Start of Record set
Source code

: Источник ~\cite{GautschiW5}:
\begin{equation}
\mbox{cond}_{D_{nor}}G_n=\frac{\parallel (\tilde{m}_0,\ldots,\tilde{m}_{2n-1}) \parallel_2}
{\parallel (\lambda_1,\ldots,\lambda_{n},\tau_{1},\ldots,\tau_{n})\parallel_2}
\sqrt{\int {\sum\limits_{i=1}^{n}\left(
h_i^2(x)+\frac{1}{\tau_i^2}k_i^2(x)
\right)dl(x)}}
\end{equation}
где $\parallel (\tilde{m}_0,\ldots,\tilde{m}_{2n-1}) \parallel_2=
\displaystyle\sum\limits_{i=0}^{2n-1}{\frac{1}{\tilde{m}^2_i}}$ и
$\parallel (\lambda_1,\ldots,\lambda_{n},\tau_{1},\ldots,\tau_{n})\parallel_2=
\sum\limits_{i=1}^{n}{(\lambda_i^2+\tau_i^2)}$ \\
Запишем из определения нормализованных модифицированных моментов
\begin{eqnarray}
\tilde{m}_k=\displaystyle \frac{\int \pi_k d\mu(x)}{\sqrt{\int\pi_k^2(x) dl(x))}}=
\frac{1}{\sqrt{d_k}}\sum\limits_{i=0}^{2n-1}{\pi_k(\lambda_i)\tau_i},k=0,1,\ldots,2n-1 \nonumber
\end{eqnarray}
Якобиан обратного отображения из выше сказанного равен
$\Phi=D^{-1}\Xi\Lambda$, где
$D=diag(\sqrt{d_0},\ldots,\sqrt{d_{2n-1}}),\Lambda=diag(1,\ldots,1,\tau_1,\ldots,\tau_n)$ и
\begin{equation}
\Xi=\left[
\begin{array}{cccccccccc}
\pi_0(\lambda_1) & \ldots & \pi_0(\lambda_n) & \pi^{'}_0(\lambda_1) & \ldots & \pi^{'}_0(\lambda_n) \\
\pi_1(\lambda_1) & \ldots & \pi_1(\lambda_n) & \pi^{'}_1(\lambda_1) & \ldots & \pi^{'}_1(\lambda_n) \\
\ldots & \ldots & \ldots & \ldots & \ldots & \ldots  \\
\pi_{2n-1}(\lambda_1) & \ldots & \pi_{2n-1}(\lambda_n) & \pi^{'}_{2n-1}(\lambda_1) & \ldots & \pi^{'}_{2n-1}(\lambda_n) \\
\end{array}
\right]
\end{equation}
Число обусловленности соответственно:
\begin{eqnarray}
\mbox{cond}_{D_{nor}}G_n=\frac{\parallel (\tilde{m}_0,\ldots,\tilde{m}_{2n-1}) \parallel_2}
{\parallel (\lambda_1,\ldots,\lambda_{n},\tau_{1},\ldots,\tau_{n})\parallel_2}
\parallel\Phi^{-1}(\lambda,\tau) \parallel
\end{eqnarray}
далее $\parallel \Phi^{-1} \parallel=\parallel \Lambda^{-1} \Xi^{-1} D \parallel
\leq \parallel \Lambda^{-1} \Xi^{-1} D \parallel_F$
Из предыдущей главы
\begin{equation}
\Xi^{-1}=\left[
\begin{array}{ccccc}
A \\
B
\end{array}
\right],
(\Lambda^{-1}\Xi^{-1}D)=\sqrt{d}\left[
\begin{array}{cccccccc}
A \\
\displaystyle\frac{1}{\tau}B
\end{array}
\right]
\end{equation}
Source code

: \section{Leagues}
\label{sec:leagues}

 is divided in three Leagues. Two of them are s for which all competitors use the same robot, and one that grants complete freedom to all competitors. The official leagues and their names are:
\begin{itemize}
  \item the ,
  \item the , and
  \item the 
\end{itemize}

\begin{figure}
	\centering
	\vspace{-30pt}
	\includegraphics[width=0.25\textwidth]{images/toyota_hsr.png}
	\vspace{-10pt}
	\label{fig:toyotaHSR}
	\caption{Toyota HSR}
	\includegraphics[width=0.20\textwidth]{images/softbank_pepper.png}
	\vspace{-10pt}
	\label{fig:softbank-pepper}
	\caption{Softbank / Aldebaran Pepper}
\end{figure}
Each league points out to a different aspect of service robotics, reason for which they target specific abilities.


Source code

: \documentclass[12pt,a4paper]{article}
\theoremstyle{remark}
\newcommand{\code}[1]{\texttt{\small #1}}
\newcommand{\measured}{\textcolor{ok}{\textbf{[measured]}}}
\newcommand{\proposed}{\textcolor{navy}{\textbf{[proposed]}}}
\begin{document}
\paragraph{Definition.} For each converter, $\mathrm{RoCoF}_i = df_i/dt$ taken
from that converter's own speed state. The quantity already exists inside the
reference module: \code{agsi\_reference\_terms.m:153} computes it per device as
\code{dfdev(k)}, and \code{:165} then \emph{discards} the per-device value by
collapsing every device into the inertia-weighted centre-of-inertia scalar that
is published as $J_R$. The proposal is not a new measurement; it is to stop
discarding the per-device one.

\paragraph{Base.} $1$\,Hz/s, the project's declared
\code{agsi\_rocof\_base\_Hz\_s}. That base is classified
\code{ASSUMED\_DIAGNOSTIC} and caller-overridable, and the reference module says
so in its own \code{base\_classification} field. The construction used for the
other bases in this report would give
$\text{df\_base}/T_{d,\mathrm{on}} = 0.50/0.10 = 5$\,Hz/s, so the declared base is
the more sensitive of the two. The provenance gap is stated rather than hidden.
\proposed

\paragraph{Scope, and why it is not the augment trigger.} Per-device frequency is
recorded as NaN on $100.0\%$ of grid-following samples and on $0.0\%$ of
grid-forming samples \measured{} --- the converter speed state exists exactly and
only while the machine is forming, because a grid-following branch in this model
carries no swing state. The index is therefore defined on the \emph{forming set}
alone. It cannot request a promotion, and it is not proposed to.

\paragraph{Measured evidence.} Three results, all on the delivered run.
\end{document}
End of Record set
• Aim of the exercise:
What is the number of lines in the listing that hold "device"? Give that number and nothing more.

• Answer space:
5